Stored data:

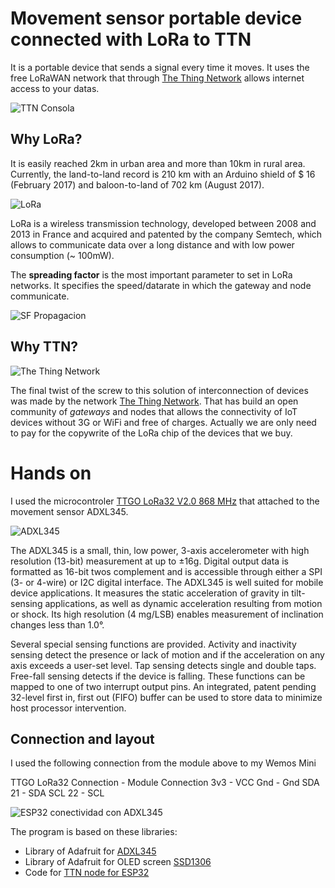 # Movement sensor portable device connected with LoRa to TTN
It is a portable device that sends a signal every time it moves. It uses the free LoRaWAN network that through [The Thing Network](https://www.thethingsnetwork.org) allows internet access to your datas.

![TTN Consola](https://github.com/McOrts/LoRa_gateway/blob/master/pictures/LORA_TTN_Node_MovementSensor.GIF?raw=true)

## Why LoRa?
It is easily reached 2km in urban area and more than 10km in rural area. Currently, the land-to-land record is 210 km with an Arduino shield of $ 16 (February 2017) and baloon-to-land of 702 km (August 2017).

![LoRa](https://github.com/McOrts/LoRa_gateway/blob/master/pictures/LoRa-logo-transp-400x231-300x173.png?raw=true)

LoRa is a wireless transmission technology, developed between 2008 and 2013 in France and acquired and patented by the company Semtech, which allows to communicate data over a long distance and with low power consumption (~ 100mW).

The __spreading factor__ is the most important parameter to set in LoRa networks. It specifies the speed/datarate in which the gateway and node communicate. 

![SF Propagacion](https://github.com/McOrts/LoRa_gateway/blob/master/pictures/propagation.png?raw=true)

## Why TTN?
![The Thing Network](https://github.com/McOrts/LoRa_gateway/blob/master/pictures/ttn_logo.png?raw=true)

The final twist of the screw to this solution of interconnection of devices was made by the network [The Thing Network](https://www.thethingsnetwork.org). That has build an open community of *gateways* and nodes that allows the connectivity of IoT devices without 3G or WiFi and free of charges. Actually we are only need to pay for the copywrite of the LoRa chip of the devices that we buy.

# Hands on
I used the microcontroler [TTGO LoRa32 V2.0 868 MHz](https://www.aliexpress.com/item/2-Pcs-TTGO-LORA32-V2-0-868-433Mhz-ESP32-LoRa-OLED-0-96-Inch-SD-Card/32847443952.html) that attached to the movement sensor ADXL345.

![ADXL345](https://github.com/McOrts/LoRa_gateway/blob/master/pictures/ADXL345.jpg?raw=true)

The ADXL345 is a small, thin, low power, 3-axis accelerometer with high resolution (13-bit) measurement at up to ±16g. Digital output data is formatted as 16-bit twos complement and is accessible through either a SPI (3- or 4-wire) or I2C digital interface.
The ADXL345 is well suited for mobile device applications. It measures the static acceleration of gravity in tilt-sensing applications, as well as dynamic acceleration resulting from motion or shock. Its high resolution (4 mg/LSB) enables measurement of inclination changes less than 1.0°.

Several special sensing functions are provided. Activity and inactivity sensing detect the presence or lack of motion and if the acceleration on any axis exceeds a user-set level. Tap sensing detects single and double taps. Free-fall sensing detects if the device is falling. These functions can be mapped to one of two interrupt output pins. An integrated, patent pending 32-level first in, first out (FIFO) buffer can be used to store data to minimize host processor intervention.

## Connection and layout
I used the following connection from the module above to my Wemos Mini

TTGO LoRa32 Connection	- Module Connection
3v3	    - VCC
Gnd	    - Gnd
SDA 21	 - SDA
SCL 22	 - SCL

![ESP32 conectividad con ADXL345](https://github.com/McOrts/LoRa_gateway/blob/master/pictures/lolin32-and-adxl345_bb.png?raw=true)

The program is based on these libraries:
- Library of Adafruit for [ADXL345](https://github.com/adafruit/Adafruit_ADXL345)
- Library of Adafruit for OLED screen [SSD1306](https://github.com/adafruit/Adafruit_SSD1306)
- Code for [TTN node for ESP32](https://github.com/matthijskooijman/arduino-lmic)
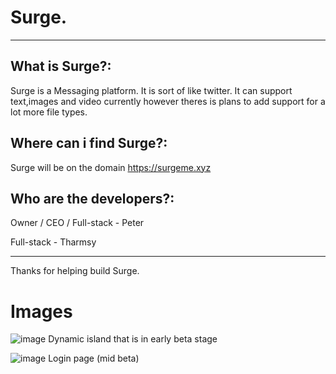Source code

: # Surge.
***
## What is Surge?:
Surge is a Messaging platform. It is sort of like twitter. It can support text,images and video currently however theres is plans to add support for a lot more file types.
## Where can i find Surge?:
Surge will be on the domain https://surgeme.xyz
## Who are the developers?:
Owner / CEO / Full-stack - Peter


Full-stack - Tharmsy
***
Thanks for helping build Surge.

# Images
![image](https://github.com/TharmsyXD/Surge.github.io/assets/133595791/5571af27-ff6c-414d-a76d-094ef7bbbcb7)
Dynamic island that is in early beta stage

![image](https://github.com/TharmsyXD/Surge.github.io/assets/133595791/cf75f511-69c1-4e9e-b114-f83167f6732d)
Login page (mid beta)
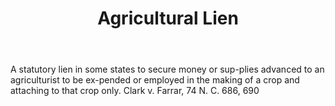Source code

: ---
title: Agricultural Lien
letter: A
permalink: "/definitions/agricultural-lien.html"
body: A statutory lien in some states to secure money or sup-plies advanced to an
  agriculturist to be ex-pended or employed in the making of a crop and attaching
  to that crop only. Clark v. Farrar, 74 N. C. 686, 690
published_at: '2018-07-07'
source: Black's Law Dictionary
layout: post
---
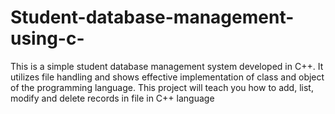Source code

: # Student-database-management-using-c-
This is a simple student database management system developed in C++. It utilizes file handling and shows effective implementation of class and object of the programming language. This project will teach you how to add, list, modify and delete records in file in C++ language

*INSTRUCTIONS FOR THE TASK*.
Among the lines above, find those containing the word "crop" and copy each.

*TASK RESPONSE*.
  agriculturist to be ex-pended or employed in the making of a crop and attaching
  to that crop only. Clark v. Farrar, 74 N. C. 686, 690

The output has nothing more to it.